1094.鍛錬篇:ぼくのかんがえたさいきょうの小説5

 あなたが投稿した作品は、多くの方に読まれているでしょうか。

 読まれていない方、読まれても評価されない方は、もう少し集客力を高めましょう。

 入り口をできるだけ広げるのです。





ぼくのかんがえたさいきょうの小説5


 今回は「いかにして本文を読ませるか」について述べてまいります。

「小説賞・新人賞」に応募するのは基本です。

 でも現状当てはまる「小説賞・新人賞」が見当たらないとか「小説賞・新人賞」の締め切りに縛られたくないとか、さまざまな理由で応募したくない方はいらっしゃいます。

 そんな方でも読まれる方法はないものでしょうか。




タイトルやキャッチコピーに凝る

 小説投稿サイトで読みたい小説を選ぶとき、あなたはなにを基準になさいますか。

 まずジャンルを選ぶ。これは当たり前です。「剣と魔法のファンタジー」を読みたいのに「推理」ジャンルで作品を選ぶ人はまずいません。でも『小説家になろう』様だと「推理」ジャンルにも「剣と魔法のファンタジー」が入っているんですよね。だからあながち間違いとも言えない。まぁこれは例外ですが。
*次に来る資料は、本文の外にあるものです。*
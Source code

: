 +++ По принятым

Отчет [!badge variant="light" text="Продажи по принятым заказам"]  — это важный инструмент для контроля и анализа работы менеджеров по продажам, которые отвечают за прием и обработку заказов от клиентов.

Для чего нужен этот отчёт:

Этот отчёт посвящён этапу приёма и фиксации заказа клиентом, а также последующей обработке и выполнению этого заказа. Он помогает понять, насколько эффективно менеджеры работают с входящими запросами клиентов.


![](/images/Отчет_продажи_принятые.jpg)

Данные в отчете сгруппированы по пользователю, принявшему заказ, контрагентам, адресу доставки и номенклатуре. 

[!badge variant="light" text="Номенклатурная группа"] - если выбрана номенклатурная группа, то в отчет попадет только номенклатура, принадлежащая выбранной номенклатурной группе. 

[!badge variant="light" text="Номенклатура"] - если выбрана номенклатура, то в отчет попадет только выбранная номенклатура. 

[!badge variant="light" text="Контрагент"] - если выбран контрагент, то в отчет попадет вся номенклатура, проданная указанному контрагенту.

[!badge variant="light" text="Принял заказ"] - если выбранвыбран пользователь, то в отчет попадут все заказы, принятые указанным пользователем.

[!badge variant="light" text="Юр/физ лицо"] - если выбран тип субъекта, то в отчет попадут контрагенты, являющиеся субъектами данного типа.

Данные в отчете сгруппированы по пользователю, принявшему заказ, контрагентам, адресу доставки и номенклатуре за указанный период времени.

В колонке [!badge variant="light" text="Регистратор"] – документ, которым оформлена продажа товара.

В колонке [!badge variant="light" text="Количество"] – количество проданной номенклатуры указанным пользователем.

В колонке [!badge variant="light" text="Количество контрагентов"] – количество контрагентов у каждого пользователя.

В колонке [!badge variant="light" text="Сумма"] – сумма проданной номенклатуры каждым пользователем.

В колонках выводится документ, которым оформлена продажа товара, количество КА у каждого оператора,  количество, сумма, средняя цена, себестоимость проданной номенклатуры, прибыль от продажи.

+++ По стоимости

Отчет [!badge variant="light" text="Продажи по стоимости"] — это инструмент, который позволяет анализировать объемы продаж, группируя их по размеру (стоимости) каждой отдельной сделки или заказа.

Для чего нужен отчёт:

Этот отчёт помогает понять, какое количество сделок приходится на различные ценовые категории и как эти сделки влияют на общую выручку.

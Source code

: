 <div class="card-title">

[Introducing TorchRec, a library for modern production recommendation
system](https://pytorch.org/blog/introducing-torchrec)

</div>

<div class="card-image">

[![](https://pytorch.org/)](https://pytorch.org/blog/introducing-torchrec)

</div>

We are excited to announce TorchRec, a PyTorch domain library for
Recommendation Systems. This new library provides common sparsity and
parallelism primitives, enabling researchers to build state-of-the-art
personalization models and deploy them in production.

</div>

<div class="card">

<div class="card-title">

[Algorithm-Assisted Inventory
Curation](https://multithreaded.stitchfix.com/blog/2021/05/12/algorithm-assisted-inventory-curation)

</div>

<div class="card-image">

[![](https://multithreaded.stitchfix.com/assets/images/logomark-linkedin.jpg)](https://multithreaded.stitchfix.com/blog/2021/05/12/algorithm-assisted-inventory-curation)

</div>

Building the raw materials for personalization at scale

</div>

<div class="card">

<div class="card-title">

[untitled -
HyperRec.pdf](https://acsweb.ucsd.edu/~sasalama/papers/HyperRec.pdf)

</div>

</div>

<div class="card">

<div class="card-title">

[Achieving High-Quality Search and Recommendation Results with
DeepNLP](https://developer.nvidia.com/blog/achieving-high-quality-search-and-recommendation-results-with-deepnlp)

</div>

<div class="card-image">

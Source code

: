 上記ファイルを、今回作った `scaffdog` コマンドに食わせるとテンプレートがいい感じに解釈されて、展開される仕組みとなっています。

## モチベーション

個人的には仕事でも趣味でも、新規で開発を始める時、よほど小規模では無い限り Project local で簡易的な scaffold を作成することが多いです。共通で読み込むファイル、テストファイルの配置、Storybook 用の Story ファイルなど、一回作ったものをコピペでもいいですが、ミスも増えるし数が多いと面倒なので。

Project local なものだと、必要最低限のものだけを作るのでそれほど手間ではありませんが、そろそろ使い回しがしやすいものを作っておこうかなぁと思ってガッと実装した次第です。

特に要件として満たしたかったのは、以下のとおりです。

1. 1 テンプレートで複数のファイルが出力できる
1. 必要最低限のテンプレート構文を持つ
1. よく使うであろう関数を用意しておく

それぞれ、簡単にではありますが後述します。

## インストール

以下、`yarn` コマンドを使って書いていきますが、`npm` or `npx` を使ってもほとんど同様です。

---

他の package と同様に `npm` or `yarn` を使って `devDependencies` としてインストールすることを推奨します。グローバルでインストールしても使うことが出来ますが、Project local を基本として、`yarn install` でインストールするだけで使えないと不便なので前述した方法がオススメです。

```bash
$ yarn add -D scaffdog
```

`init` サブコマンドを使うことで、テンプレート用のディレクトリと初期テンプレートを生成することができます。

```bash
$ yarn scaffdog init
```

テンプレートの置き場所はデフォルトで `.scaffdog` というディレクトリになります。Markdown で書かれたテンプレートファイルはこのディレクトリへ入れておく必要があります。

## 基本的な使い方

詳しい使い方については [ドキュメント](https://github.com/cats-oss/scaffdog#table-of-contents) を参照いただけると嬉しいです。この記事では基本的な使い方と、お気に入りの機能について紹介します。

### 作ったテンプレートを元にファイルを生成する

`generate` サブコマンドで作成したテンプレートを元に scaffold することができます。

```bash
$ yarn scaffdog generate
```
 ではジャンルを決めたとして、次はなにを基準になさいますか。

「異世界転生」「異世界転移」「悪役令嬢」「主人公最強」「俺TUEEE」「追放」「ざまぁ」「スローライフ」などのキーワードやタグではないでしょうか。

 たとえば「剣と魔法のファンタジー(ハイファンタジー)」で、「異世界転生」もので「主人公最強」のスカッとした作品が読みたい。

 そう思えば「剣と魔法のファンタジー(ハイファンタジー)」ジャンルを指定して、検索キーワードに「異世界転生」「主人公最強」を当てはめて検索ボタンを押すのです。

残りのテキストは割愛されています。